**YOUR OBJECTIVE:** Within the records below, filter for lines carrying the word "desempenho" and copy them.

**DATASET RECORDS:**

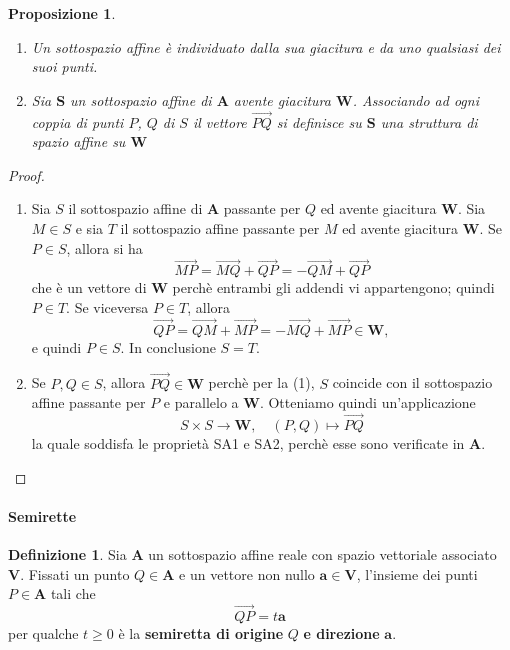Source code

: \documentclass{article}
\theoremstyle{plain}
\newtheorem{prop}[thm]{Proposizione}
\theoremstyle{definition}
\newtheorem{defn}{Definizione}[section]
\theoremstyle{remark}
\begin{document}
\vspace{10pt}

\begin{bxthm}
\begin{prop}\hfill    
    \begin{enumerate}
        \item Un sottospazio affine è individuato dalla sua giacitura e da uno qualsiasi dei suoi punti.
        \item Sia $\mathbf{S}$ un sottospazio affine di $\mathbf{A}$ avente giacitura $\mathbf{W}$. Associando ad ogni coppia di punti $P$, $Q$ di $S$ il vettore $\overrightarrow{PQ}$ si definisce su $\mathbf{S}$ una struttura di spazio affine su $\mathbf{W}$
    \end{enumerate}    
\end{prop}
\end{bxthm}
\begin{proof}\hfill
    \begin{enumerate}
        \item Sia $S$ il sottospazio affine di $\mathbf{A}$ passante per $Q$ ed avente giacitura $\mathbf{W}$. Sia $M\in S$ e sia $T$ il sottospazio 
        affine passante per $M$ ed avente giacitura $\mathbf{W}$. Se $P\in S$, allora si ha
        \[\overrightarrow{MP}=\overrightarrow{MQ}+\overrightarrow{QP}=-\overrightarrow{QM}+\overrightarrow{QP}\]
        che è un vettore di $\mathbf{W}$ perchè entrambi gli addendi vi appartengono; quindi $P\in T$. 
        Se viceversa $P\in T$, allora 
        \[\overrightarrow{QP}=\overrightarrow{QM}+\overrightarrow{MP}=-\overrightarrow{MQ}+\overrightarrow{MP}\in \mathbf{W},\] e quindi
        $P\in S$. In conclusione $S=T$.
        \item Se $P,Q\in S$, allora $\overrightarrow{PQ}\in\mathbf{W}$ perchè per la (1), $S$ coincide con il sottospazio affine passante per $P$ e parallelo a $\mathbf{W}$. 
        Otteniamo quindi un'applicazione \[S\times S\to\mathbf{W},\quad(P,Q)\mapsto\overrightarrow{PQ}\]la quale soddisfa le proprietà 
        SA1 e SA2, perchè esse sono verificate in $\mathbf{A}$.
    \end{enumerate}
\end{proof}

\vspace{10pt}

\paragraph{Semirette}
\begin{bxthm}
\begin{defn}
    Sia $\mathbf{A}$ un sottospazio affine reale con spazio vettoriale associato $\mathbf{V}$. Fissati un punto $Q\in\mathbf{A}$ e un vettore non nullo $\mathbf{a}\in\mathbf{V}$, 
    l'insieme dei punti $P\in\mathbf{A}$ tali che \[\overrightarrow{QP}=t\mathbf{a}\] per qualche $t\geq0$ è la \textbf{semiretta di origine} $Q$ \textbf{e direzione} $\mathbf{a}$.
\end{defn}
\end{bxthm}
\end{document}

* * *

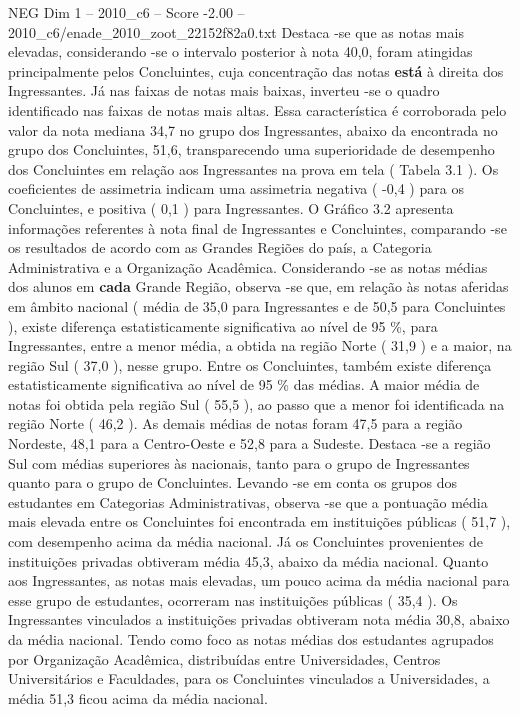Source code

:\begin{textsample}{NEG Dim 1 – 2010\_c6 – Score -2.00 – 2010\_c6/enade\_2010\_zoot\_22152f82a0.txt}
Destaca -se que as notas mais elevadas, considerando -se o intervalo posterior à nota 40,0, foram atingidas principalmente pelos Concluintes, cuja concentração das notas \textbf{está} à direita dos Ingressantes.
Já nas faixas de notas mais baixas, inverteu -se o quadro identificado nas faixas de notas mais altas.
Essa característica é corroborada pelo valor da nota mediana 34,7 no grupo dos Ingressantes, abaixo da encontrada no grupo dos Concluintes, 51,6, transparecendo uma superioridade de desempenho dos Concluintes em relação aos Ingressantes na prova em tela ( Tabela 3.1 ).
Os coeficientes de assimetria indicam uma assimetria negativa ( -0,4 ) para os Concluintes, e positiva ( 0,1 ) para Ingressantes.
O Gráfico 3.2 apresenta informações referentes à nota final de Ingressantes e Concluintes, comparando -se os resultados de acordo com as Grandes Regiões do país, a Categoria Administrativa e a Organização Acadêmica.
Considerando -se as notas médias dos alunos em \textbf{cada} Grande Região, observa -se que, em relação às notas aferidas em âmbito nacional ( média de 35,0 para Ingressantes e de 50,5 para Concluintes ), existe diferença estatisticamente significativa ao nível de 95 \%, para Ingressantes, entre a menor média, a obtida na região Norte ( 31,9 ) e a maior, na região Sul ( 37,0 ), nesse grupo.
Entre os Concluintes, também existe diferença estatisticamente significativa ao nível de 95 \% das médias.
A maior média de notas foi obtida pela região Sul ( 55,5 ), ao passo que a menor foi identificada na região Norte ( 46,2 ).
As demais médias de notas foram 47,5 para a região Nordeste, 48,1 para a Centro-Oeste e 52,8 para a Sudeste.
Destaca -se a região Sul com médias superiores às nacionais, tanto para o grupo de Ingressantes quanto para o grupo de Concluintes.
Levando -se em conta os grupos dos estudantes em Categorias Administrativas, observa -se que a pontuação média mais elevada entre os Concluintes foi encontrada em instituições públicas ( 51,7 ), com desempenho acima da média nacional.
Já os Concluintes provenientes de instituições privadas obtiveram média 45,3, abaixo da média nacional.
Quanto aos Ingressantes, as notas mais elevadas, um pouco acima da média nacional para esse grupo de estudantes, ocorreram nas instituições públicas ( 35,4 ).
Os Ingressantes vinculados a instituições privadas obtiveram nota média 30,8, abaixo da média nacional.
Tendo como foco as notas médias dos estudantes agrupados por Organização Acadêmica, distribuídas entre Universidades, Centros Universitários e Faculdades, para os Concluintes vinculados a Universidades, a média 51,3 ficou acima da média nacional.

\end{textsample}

==

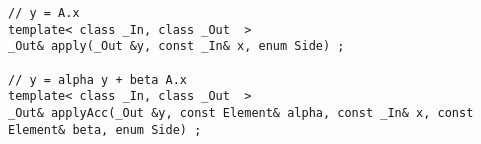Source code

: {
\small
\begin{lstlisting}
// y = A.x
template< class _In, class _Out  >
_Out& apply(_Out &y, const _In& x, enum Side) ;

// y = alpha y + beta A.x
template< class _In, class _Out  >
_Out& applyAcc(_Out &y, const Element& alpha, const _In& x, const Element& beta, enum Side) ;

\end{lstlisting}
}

**RESPONSE FOR THIS EXERCISE:**
Essa característica é corroborada pelo valor da nota mediana 34,7 no grupo dos Ingressantes, abaixo da encontrada no grupo dos Concluintes, 51,6, transparecendo uma superioridade de desempenho dos Concluintes em relação aos Ingressantes na prova em tela ( Tabela 3.1 ).
Levando -se em conta os grupos dos estudantes em Categorias Administrativas, observa -se que a pontuação média mais elevada entre os Concluintes foi encontrada em instituições públicas ( 51,7 ), com desempenho acima da média nacional.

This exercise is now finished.